# track through a tunnel



## pete (Jan 2, 2008)

Here is my question we are going to build a tunnel/mountain and the track that we are using is lgb brass and we use track power. The problem is that once the track is in the tunnel and we are talking about fifteen ft and we have no way to clean the track. How would stainless steel track work in the tunnel as far as not need cleaning to get the current to the engine and can you mix brass an stainless together. I know other people talk about leaving a spot to get to the inside of the tunnel in case of maintance. Thanks for any help/DesktopModules/NTForums/themes/mls/emoticons/hehe.gif


----------



## SteveF (Jan 2, 2008)

Pete, 

The general rule of thumb is to not build a tunnel that you cannot reach the middle of from both sides. That said, it is rather limiting on design to hold to that rule. 

Stainless would be a good way to assure that the 'Trons flow through the tunnel. Yes, you can mix stainless with brass, without problems. In the scientific world, where tolerances are tighter, it is generally frowned upon, but for our use, it works just fine. Witness that the brass Hillman Rail Clamps have stainless screws. One other thing, the cross section of the brass and stainless rails in code 332 are a tiny bit different, and will break a brass Hillman clamp if you try to use that. I recommend using a stainless clamp to tie the brass rail to the stainless rail. 

I have a friend who made a tunnel through a literal mountain, well, scale mountain, at least. The distance through the tunnel had to be thirty feet, and perhaps more. From the top of the "mountain," to track level was probably 15 feet. There are 12 inch:foot scale trees growing in the mountain that are nearly 20 years old, and 20-30 feet tall. 

What he did to solve the problem was to build the mountain with a hollowed out middle that was reached through a manhole and steel ladder down to the track. Essentially, he built a structure that was as big as 20 ft by 5 or 6 feet, and about 10 feet tall, and then piled dirt over it. 
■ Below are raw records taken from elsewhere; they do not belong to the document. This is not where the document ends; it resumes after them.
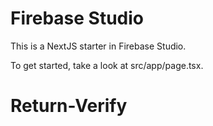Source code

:# Firebase Studio

This is a NextJS starter in Firebase Studio.

To get started, take a look at src/app/page.tsx.
# Return-Verify
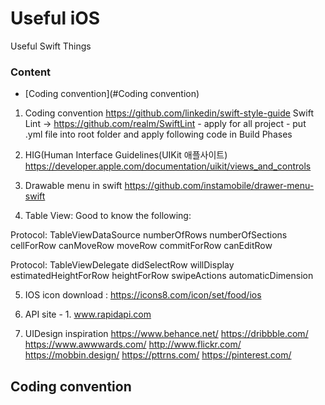 # Useful iOS
Useful Swift Things

### Content
- [Coding convention](#Coding convention)
1.  Coding convention
      	https://github.com/linkedin/swift-style-guide
	Swift Lint -> https://github.com/realm/SwiftLint - apply for all project
		- put .yml file into root folder and apply following code in Build Phases
2. HIG(Human Interface Guidelines(UIKit 애플사이트)
	https://developer.apple.com/documentation/uikit/views_and_controls
3. Drawable menu in swift
https://github.com/instamobile/drawer-menu-swift

4. Table View:
Good to know the following:

Protocol:  TableViewDataSource
numberOfRows
numberOfSections
cellForRow
canMoveRow
moveRow
commitForRow
canEditRow

Protocol:  TableViewDelegate
didSelectRow
willDisplay
estimatedHeightForRow
heightForRow
swipeActions
automaticDimension

5. IOS icon download : https://icons8.com/icon/set/food/ios

6. API site - 1. www.rapidapi.com


7.  UIDesign inspiration
	https://www.behance.net/
	https://dribbble.com/
	https://www.awwwards.com/
	http://www.flickr.com/
	https://mobbin.design/
	https://pttrns.com/
	https://pinterest.com/


## Coding convention
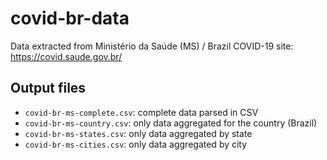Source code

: # covid-br-data

Data extracted from Ministério da Saúde (MS) / Brazil COVID-19 site: https://covid.saude.gov.br/

## Output files

- `covid-br-ms-complete.csv`: complete data parsed in CSV
- `covid-br-ms-country.csv`: only data aggregated for the country (Brazil)
- `covid-br-ms-states.csv`: only data aggregated by state
- `covid-br-ms-cities.csv`: only data aggregated by city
I don't know if you want to go to that extreme. Just remember, if you have no way of reaching the middle 7 feet of your 15 ft tunnel, you will have your favorite locomotive derail and fall off the track at the center point of the tunnel, the first time you send it through. 

SteveF


----------



## coolhand (Jan 7, 2008)

I have two' long curved tunnels. I havn't got to were I've been able to run a train thru the yet. I did check for clearance with an Accucrft 1:20.3 box. 
I also added double guard rails to hopefully prevent derails. Track is hand laid 250al.


----------



## pete (Jan 2, 2008)

Thanks for the replys.No steve the tunnel/mountain will be about three ft tall and be built on a curve the tunnel portion will be about fifteen feet in length the track where the tunnel/mountain will be built has been down for two yrs and is one spot that i have not had a deraliment knock on wood. but thanks for the heads up on the use of stainless rail clamps. We use split-jaw clamps now and have not had any trouble with current flow. But i didnot know about the brass clamps breaking when used with the stainless track and thanks again.


----------



## toddalin (Jan 4, 2008)

You can clean it with a track cleaning engine/car/caboose. Recognize that brass rail within a tunnel is well sheltered from the elements and a light surface cleaning will be plenty to get continuity.


----------



## blackburn49 (Jan 2, 2008)

Posted By SteveF on 06/04/2008 6:40 PM

I have a friend who made a tunnel through a literal mountain, well, scale mountain, at least. The distance through the tunnel had to be thirty feet, and perhaps more. From the top of the "mountain," to track level was probably 15 feet. There are 12 inch:foot scale trees growing in the mountain that are nearly 20 years old, and 20-30 feet tall. What he did to solve the problem was to build the mountain with a hollowed out middle that was reached through a manhole and steel ladder down to the track. Essentially, he built a structure that was as big as 20 ft by 5 or 6 feet, and about 10 feet tall, and then piled dirt over it. I don't know if you want to go to that extreme.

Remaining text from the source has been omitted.